When $i=j$, it is even simpler, because the square of $\sign$ is always 1, so its expectation is naturally 1. Therefore, the total result can be simply written as $\mathbb{E}[\tilde{\boldsymbol{\varphi}}_B\tilde{\boldsymbol{\varphi}}_B^{\top}]_{i,j}\approx \mu_i\mu_j + \delta_{i,j}(1 - \mu_i\mu_j)$.

Anomalous Phenomena
#

Substituting the above calculation results into the first equation, we obtain

$$ \eta^* \approx \frac{\sum_i |g_i|}{\frac{1}{\beta}\sum_i H_{i,i} + \beta\sum_{i\neq j} H_{i,j}\sign(g_i g_j)} $$

where $\beta = (1 + \mathcal{B}_{\text{simple}}/B)^{-1/2}$. Note that $\beta$ is monotonically increasing with respect to $B$, and $\beta\in(0,1)$, so $\beta$ can be considered a standardized Batch Size. However, the expression for $\eta^*$ is not always monotonic with respect to $\beta$, which can lead to the anomalous behavior where “as Batch Size increases, the learning rate should decrease instead.” The original paper refers to this as the “Surge phenomenon”.

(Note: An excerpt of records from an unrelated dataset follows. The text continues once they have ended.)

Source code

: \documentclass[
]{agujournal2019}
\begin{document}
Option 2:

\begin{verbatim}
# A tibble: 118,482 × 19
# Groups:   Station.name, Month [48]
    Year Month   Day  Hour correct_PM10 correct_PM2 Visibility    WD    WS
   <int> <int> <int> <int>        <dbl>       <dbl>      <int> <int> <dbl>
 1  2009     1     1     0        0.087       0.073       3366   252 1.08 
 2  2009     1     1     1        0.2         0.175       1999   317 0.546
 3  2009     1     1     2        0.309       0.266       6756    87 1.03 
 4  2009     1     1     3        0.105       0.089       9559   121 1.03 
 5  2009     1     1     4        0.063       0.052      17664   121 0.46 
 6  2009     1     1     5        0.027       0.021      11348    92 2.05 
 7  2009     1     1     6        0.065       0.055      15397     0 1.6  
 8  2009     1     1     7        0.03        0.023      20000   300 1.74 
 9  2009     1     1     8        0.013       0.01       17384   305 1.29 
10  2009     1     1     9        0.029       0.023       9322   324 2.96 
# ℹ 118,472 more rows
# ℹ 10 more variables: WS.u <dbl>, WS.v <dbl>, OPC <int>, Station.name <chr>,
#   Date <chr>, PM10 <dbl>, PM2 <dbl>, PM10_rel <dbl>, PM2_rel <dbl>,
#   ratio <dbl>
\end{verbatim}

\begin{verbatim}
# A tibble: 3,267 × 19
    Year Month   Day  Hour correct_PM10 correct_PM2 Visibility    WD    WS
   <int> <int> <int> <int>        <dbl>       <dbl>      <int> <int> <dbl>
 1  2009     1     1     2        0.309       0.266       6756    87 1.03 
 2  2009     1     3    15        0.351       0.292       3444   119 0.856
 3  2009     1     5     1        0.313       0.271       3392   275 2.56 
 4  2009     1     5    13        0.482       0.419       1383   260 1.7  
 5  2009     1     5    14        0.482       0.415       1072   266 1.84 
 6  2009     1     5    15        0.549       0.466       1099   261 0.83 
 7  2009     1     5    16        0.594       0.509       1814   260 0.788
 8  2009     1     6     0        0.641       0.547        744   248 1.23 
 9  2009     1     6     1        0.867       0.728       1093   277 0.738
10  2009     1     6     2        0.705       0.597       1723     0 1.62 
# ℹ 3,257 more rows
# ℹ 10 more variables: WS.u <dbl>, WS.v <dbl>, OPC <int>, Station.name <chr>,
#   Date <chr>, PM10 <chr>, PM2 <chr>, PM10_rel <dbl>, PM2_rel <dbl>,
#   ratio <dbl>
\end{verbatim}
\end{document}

Let’s understand this step by step. When $B\ll \mathcal{B}_{\text{simple}}$, we have $\beta\approx \sqrt{B/\mathcal{B}_{\text{simple}}}$, and at this point $\beta \ll 1$. Then the $1/\beta$ term in the denominator of the above equation will dominate, leading to

$$ \eta^* \approx \frac{\sum_i |g_i|}{\sum_i H_{i,i}}\beta \approx \frac{\sum_i |g_i|}{\sum_i H_{i,i}}\sqrt{B/\mathcal{B}_{\text{simple}}}\propto \sqrt{B} $$

This indicates that SignSGD’s learning rate follows square-root scaling for small Batch Sizes. Since we assume the positive definiteness of the Hessian matrix in our analysis, it must be that $\sum_i H_{i,i} > 0$. Therefore, when $\sum_{i\neq j} H_{i,j}\sign(g_i g_j) \leq 0$, the above equation is always monotonically increasing with respect to $\beta$, and thus $\eta^*$ is also monotonically increasing with respect to $B$. In this case, no anomalous behavior exists.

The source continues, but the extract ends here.